What you are asked to do
If an entry holds a picture, leave the picture out and output everything else exactly.

======

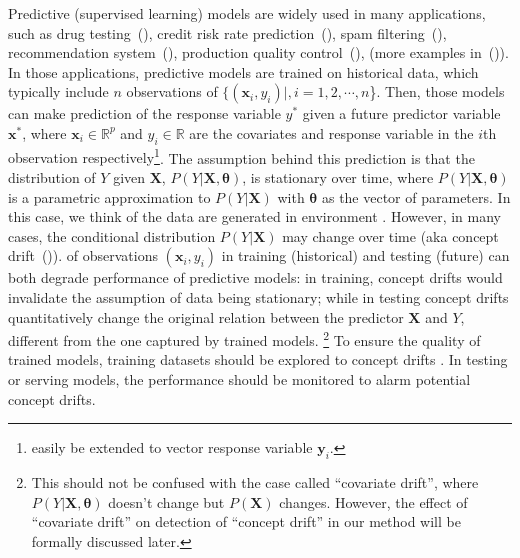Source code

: \documentclass[twoside,11pt]{article}
\begin{document}
%
Predictive (supervised learning) models are widely used in many applications, {such as} drug testing~(\cite{fong2015change}), credit risk rate prediction~(\cite{im2012time}), spam filtering~(\cite{carmona2010gnusmail}), recommendation system~(\cite{koren2009collaborative}), production quality control~(\cite{bui2018monitoring}), {(more examples in~(\cite{vzliobaite2016overview}))}. In those applications, predictive models are trained on historical data, which typically include {$n$} observations of {$\{ (\bm {x}_i, y_i)|, i=1,2,\cdots,n$\}}. {Then, those models can make prediction of the response variable $y^*$ given a future predictor variable $\bm {x}^*$}, where {$\bm {x}_i \in \mathbb{R}^{p}$ and $y_i \in \mathbb{R}$ are the covariates and response variable in the $i$th observation respectively}\footnote{ easily be extended to vector response variable $\bm {y}_i$.}. The assumption behind this prediction is that the distribution of {$ {Y}$} given {$\bm {X}$}, {$P (Y| \bm {X}, \bm { \theta})$}, is stationary over time, {where $P (Y| \bm {X}, \bm { \theta})$ is a parametric approximation to $P (Y| \bm {X})$ with $\bm { \theta}$ as the vector of parameters}. In this case, we think of the data are generated in  environment . However, {in many cases, the} conditional distribution $P (Y| \bm {X})$ may change over time (aka concept drift~(\cite{moreno2012unifying})).  of observations $ (\bm {x}_i, y_i)$ in training (historical) and testing (future) can both degrade performance of predictive models: in training, concept drifts would invalidate the assumption of data being stationary; while in testing concept drifts quantitatively change the original relation between the predictor $\bm {X}$ and $Y$, different from the one captured by trained models. \footnote{This should not be confused with the case called ``covariate drift'', where {$P (Y| \bm {X}, \bm { \theta})$ doesn't change but $P (\bm {X})$ changes.} However, the effect of ``covariate drift'' on detection of ``concept drift'' in our method will be formally discussed later.}  To ensure the quality of trained models, training datasets should be explored to  concept drifts . In testing or serving models, the performance should be monitored to alarm  potential concept drifts. 
\end{document}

======

Solution to the exercise
Source code

: \documentclass[twoside,11pt]{article}
\begin{document}
%
Predictive (supervised learning) models are widely used in many applications, {such as} drug testing~(\cite{fong2015change}), credit risk rate prediction~(\cite{im2012time}), spam filtering~(\cite{carmona2010gnusmail}), recommendation system~(\cite{koren2009collaborative}), production quality control~(\cite{bui2018monitoring}), {(more examples in~(\cite{vzliobaite2016overview}))}. In those applications, predictive models are trained on historical data, which typically include {$n$} observations of {$\{ (\bm {x}_i, y_i)|, i=1,2,\cdots,n$\}}. {Then, those models can make prediction of the response variable $y^*$ given a future predictor variable $\bm {x}^*$}, where {$\bm {x}_i \in \mathbb{R}^{p}$ and $y_i \in \mathbb{R}$ are the covariates and response variable in the $i$th observation respectively}\footnote{ easily be extended to vector response variable $\bm {y}_i$.}. The assumption behind this prediction is that the distribution of {$ {Y}$} given {$\bm {X}$}, {$P (Y| \bm {X}, \bm { \theta})$}, is stationary over time, {where $P (Y| \bm {X}, \bm { \theta})$ is a parametric approximation to $P (Y| \bm {X})$ with $\bm { \theta}$ as the vector of parameters}. In this case, we think of the data are generated in  environment . However, {in many cases, the} conditional distribution $P (Y| \bm {X})$ may change over time (aka concept drift~(\cite{moreno2012unifying})).  of observations $ (\bm {x}_i, y_i)$ in training (historical) and testing (future) can both degrade performance of predictive models: in training, concept drifts would invalidate the assumption of data being stationary; while in testing concept drifts quantitatively change the original relation between the predictor $\bm {X}$ and $Y$, different from the one captured by trained models. \footnote{This should not be confused with the case called ``covariate drift'', where {$P (Y| \bm {X}, \bm { \theta})$ doesn't change but $P (\bm {X})$ changes.} However, the effect of ``covariate drift'' on detection of ``concept drift'' in our method will be formally discussed later.}  To ensure the quality of trained models, training datasets should be explored to  concept drifts . In testing or serving models, the performance should be monitored to alarm  potential concept drifts. 
\end{document}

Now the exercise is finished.